Lutz argues that ECT was the only solution for her son’s intractable aggression and self-injurious behaviors, but nowhere in her writings, or in the biographies of other EASI Foundation board members, are the possible reasons for the autistic children’s distress considered. Instead all the parents cite the failure of medications, psychiatric hospitalizations, and even dangerous pseudoscience approaches like chelation, antivirals, and hyperbaric oxygen chambers. While I have empathy for fellow parents going through tough times, it is disheartening to see autistic children in such desperate need of support instead being “controlled” through restraints, sedation, and shock treatments. As I’ve written before,

“I realize that setting a high-support autistic person up with the best possible conditions, understanding, and acceptance doesn’t fix everything, because of personal experience — but families really do need more information about why autistic people self-injure, and about the state of autism and ECT research, before absorbing and acting on autism and ECT articles.”

A final quibble with the Day of Learning is its lack of autistic speakers. True, there aren’t as many openly autistic researchers in the autism field as one would like. But given Lutz’s presence on the panel, being a scientist or researcher was obviously not required. At this point in time, excluding autistic speakers from autism science events is absurd. As University of Edinburgh researcher Sue Fletcher-Watson recently wrote,

“I remain concerned about the wider phenomenon of a research community trying to do good, useful, important work, while also avoiding getting ‘caught up’ in an autistic led agenda.
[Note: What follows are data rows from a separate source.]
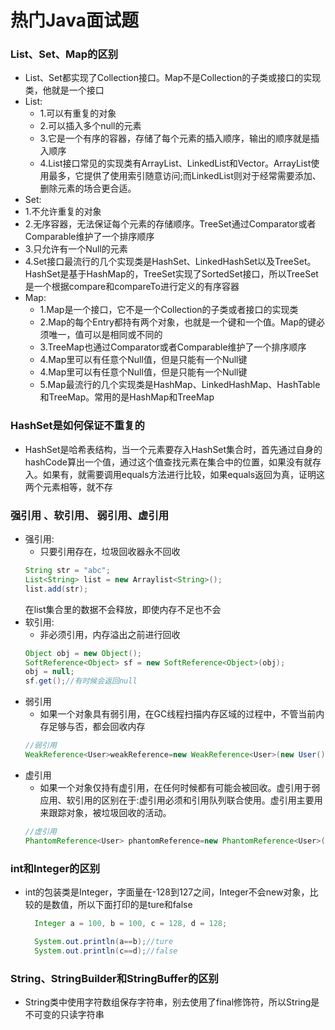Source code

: # 热门Java面试题

### List、Set、Map的区别
+ List、Set都实现了Collection接口。Map不是Collection的子类或接口的实现类，他就是一个接口
+ List:
  + 1.可以有重复的对象
  + 2.可以插入多个null的元素
  + 3.它是一个有序的容器，存储了每个元素的插入顺序，输出的顺序就是插入顺序
  + 4.List接口常见的实现类有ArrayList、LinkedList和Vector。ArrayList使用最多，它提供了使用索引随意访问;而LinkedList则对于经常需要添加、删除元素的场合更合适。  
+ Set:
 + 1.不允许重复的对象
 + 2.无序容器，无法保证每个元素的存储顺序。TreeSet通过Comparator或者Comparable维护了一个排序顺序
 + 3.只允许有一个Null的元素
 + 4.Set接口最流行的几个实现类是HashSet、LinkedHashSet以及TreeSet。HashSet是基于HashMap的，TreeSet实现了SortedSet接口，所以TreeSet是一个根据compare和compareTo进行定义的有序容器
+ Map:
  + 1.Map是一个接口，它不是一个Collection的子类或者接口的实现类
  + 2.Map的每个Entry都持有两个对象，也就是一个键和一个值。Map的键必须唯一，值可以是相同或不同的
  + 3.TreeMap也通过Comparator或者Comparable维护了一个排序顺序
  + 4.Map里可以有任意个Null值，但是只能有一个Null键
  + 4.Map里可以有任意个Null值，但是只能有一个Null键
  + 5.Map最流行的几个实现类是HashMap、LinkedHashMap、HashTable和TreeMap。常用的是HashMap和TreeMap

### HashSet是如何保证不重复的
+ HashSet是哈希表结构，当一个元素要存入HashSet集合时，首先通过自身的hashCode算出一个值，通过这个值查找元素在集合中的位置，如果没有就存入。如果有，就需要调用equals方法进行比较，如果equals返回为真，证明这两个元素相等，就不存

### 强引用 、软引用、 弱引用、虚引用
+ 强引用:
  + 只要引用存在，垃圾回收器永不回收
  ```java
  String str = "abc";
  List<String> list = new Arraylist<String>();
  list.add(str);
  ```
  在list集合里的数据不会释放，即使内存不足也不会
+ 软引用:
  + 非必须引用，内存溢出之前进行回收
  ```java
  Object obj = new Object();
  SoftReference<Object> sf = new SoftReference<Object>(obj);
  obj = null;
  sf.get();//有时候会返回null
  ```
+ 弱引用  
  + 如果一个对象具有弱引用，在GC线程扫描内存区域的过程中，不管当前内存足够与否，都会回收内存
  ```java
  //弱引用  
  WeakReference<User>weakReference=new WeakReference<User>(new User());  
  ```
+ 虚引用
  + 如果一个对象仅持有虚引用，在任何时候都有可能会被回收。虚引用于弱应用、软引用的区别在于:虚引用必须和引用队列联合使用。虚引用主要用来跟踪对象，被垃圾回收的活动。
  ```java
  //虚引用  
  PhantomReference<User> phantomReference=new PhantomReference<User>(new User(),new ReferenceQueue<User>());  
  ```

### int和Integer的区别  
+ int的包装类是Integer，字面量在-128到127之间，Integer不会new对象，比较的是数值，所以下面打印的是ture和false
  ```java
    Integer a = 100, b = 100, c = 128, d = 128;

    System.out.println(a==b);//ture
    System.out.println(c==d);//false
  ```

### String、StringBuilder和StringBuffer的区别
+ String类中使用字符数组保存字符串，别去使用了final修饰符，所以String是不可变的只读字符串
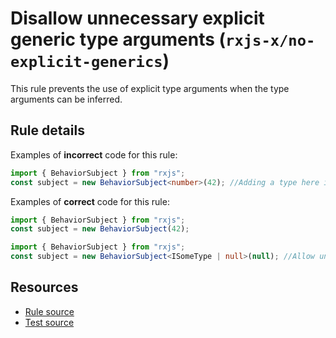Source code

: # Disallow unnecessary explicit generic type arguments (`rxjs-x/no-explicit-generics`)

<!-- end auto-generated rule header -->

This rule prevents the use of explicit type arguments when the type arguments can be inferred.

## Rule details

Examples of **incorrect** code for this rule:

```ts
import { BehaviorSubject } from "rxjs";
const subject = new BehaviorSubject<number>(42); //Adding a type here is not useful
```

Examples of **correct** code for this rule:

```ts
import { BehaviorSubject } from "rxjs";
const subject = new BehaviorSubject(42);
```

```ts
import { BehaviorSubject } from "rxjs";
const subject = new BehaviorSubject<ISomeType | null>(null); //Allow union types to be defined, useful when things can be nullable
```

## Resources

- [Rule source](/src/rules/no-explicit-generics.ts)
- [Test source](/tests/rules/no-explicit-generics.test.ts)
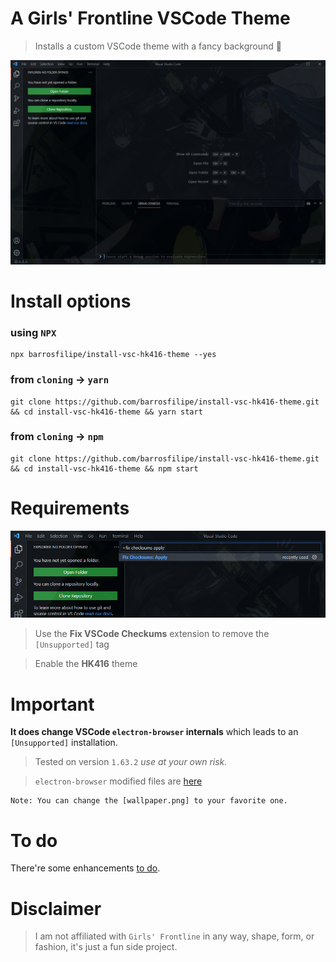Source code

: # A Girls' Frontline VSCode Theme

> Installs a custom VSCode theme with a fancy background 💅

<p align="center">
  <img src="https://raw.githubusercontent.com/barrosfilipe/install-vsc-hk416-theme/main/screenshots/hk416.png" />
</p>

# Install options

### using `NPX`
```
npx barrosfilipe/install-vsc-hk416-theme --yes
```

### from `cloning` -> `yarn`
```
git clone https://github.com/barrosfilipe/install-vsc-hk416-theme.git && cd install-vsc-hk416-theme && yarn start
```

### from `cloning` -> `npm`
```
git clone https://github.com/barrosfilipe/install-vsc-hk416-theme.git && cd install-vsc-hk416-theme && npm start
```

# Requirements

![actions](https://raw.githubusercontent.com/barrosfilipe/install-vsc-hk416-theme/main/screenshots/hk416.gif)

> Use the **Fix VSCode Checkums** extension to remove the `[Unsupported]` tag

> Enable the **HK416** theme

# Important

**It does change VSCode `electron-browser` internals** which leads to an `[Unsupported]` installation.

> Tested on version `1.63.2` *use at your own risk.*

> `electron-browser` modified files are [here](https://github.com/barrosfilipe/install-vsc-hk416-theme/tree/main/workbench)

```
Note: You can change the [wallpaper.png] to your favorite one.
```

# To do
There're some enhancements [to do](https://github.com/barrosfilipe/install-vsc-hk416-theme/blob/main/todo.md).

# Disclaimer
> I am not affiliated with `Girls' Frontline` in any way, shape, form, or fashion, it's just a fun side project.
We must not forget that people who are happy with the status quo don’t need to shout. We are the status quo – we’ve got their back already. By definition, someone who feels the need to speak up probably has a problem with the way things are being done. This doesn’t make them a trouble-maker. It makes them an advocate.”

I hope this article is taken in the spirit in which it is intended — as a critique, rather than an invitation to a duel. My autistic son, and autistic friends, deserve for the scientific community to see and include them as human beings, and not, *cough*, as puzzles to be solved.